Not sure this is the right forum, but if not, where?
About 175 years ago, a man named Moses Broadwell established a stagecoach stop/inn a couple of miles from what would someday be the site of the town of Pleasant Plains, Illlinois. A few years later he renamed the Inn CLAYVILLE in honor of The Great Compromiser, Henry Clay.The inn, possibly the oldest surviving brick building in Illinois survived its first century as an inn, a tavern, a farmhouse and possibly other stuff. In the 1930s, the inn was listed and studied by the New Deal HABS (Historic Buildings in America Survey)By the late 1950s, it had fallen to the useful but unglamorous role of hay barn.
Along came a physician, Dr. Emmrtt Pearson, who bought the old place, fixed it up and got it listed on the National Register. He also actively sought out other old buildings such as barns and log cabins and managed to get them moved to and reconstructed on the Clayville property. Age intervening, he gave the 13 acre property to what was then Sangamon State University, now the Springfield campus of the University of Illinois.
SSU renamed it the Clayville Rural Arts Center, hired a curator and occasionally assigned a few student summer workers, an otherwise pretty much neglected it thereafter. The site went on to become a popular destination for student class trups.
In the hippie sixties, through the efforts of the Clayville Folk Arts Guild, The site became well known for events such as quilt shows and craft festivals, and one of the most beloved family destinations in the area.
In the seventies, the Guild expanded to include music and a fair number of professional traditional musicians. By the end of the decade, Clayville began to host an annual music (and later storytelling) festival. The craft/music orientation of the Guild was never comfortable, often adversarial, but the festival grew to entertain some regional repute.

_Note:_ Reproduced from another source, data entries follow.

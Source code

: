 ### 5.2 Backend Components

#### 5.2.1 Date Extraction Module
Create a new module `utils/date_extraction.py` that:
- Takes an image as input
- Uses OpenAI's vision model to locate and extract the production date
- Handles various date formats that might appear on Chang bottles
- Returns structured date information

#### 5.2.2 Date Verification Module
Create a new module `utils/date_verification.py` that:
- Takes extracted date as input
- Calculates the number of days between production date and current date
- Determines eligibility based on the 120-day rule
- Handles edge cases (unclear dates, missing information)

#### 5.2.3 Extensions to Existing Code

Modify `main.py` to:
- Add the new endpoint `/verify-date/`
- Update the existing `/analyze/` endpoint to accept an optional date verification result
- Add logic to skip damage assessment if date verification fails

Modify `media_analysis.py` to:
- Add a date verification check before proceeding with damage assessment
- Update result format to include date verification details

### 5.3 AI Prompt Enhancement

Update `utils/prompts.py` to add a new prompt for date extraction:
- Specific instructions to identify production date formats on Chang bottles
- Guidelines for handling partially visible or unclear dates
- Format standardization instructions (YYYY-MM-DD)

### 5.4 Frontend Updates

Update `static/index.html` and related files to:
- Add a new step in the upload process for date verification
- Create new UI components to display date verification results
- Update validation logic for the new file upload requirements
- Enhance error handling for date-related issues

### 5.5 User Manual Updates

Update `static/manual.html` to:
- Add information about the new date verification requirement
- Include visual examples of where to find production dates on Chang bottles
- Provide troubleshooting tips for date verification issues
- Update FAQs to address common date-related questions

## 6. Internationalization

Come the nineties - The university, grudging even the half- er, hearted (yeah that’s it - hearted) support and maintenance they were providing, swung an under the table deal which re-privatized the site and gave it to a politically connected museum guy who had many big plans for the site. An antique mall. A restaurant. Sadly, this beneficiary of the public largesse was, as the old Texan Saying goes: “all hat and no cows.”
For the next fifteen years, the site was repeatedly vandalized and sank into a tough thicket of scrub trees and weeds. An eyesore, it was also a source of great sadness for those who remembered it at all. The Guild members slowly died off or faded away.
Enter 2009
Numerous residents of Pleasant Plains and the Springfield area formed the not-for-profit Pleasant Plaings Historical Society (http://www.pleasantplainsil.org/PPHS.html ) for the purpose of purchasing and saving Clayville. They raised the money, got an option to purchase, cleared a thousand or so scrubby trees and began to repair the damage. Along the way, Clayville slowly staggered into yet a third life, with a limited program of events and a christmas reception. More and better are to come.
SO. why am I bothering the remarkably diverse C&F universe with the story??? To put it simply - WE WANT THE MUSIC BACK AT CLAYVILLE!!! I can speak for the leadership with great confidence. We really want our music festival back - and a slate of smaller musical gatherings, besides.
Clayville is a great place for it. We have 13 acres, historic structures, a primitive but well built and well-powered performance stage and an eager audience. What we don’t have is, well, the foggiest idea of how to do it. The dissolution of the old Guild saw many of the musicians move away or quit performing. What few of the Guild that were left (me, mostly) love the music but have no illusions about our skills.
So, my qustion (FINALLY!!) for all of you fine folks is this. How can we attrract the real musicians back to Clayville. We’d love to host musical gatherings, possibly in conjunction with our other events. We have a little bluegrass interest already but we want MORE! Single-genre, whatever, with the end goal always a real musical festival starting in the Summer of 2011.
So how, remembering that our lovely site has been blessed with literally THOUSANDS of hours of sweat and strain, but not so much with money, do we get the word out to players and groups that we’d really love to have them?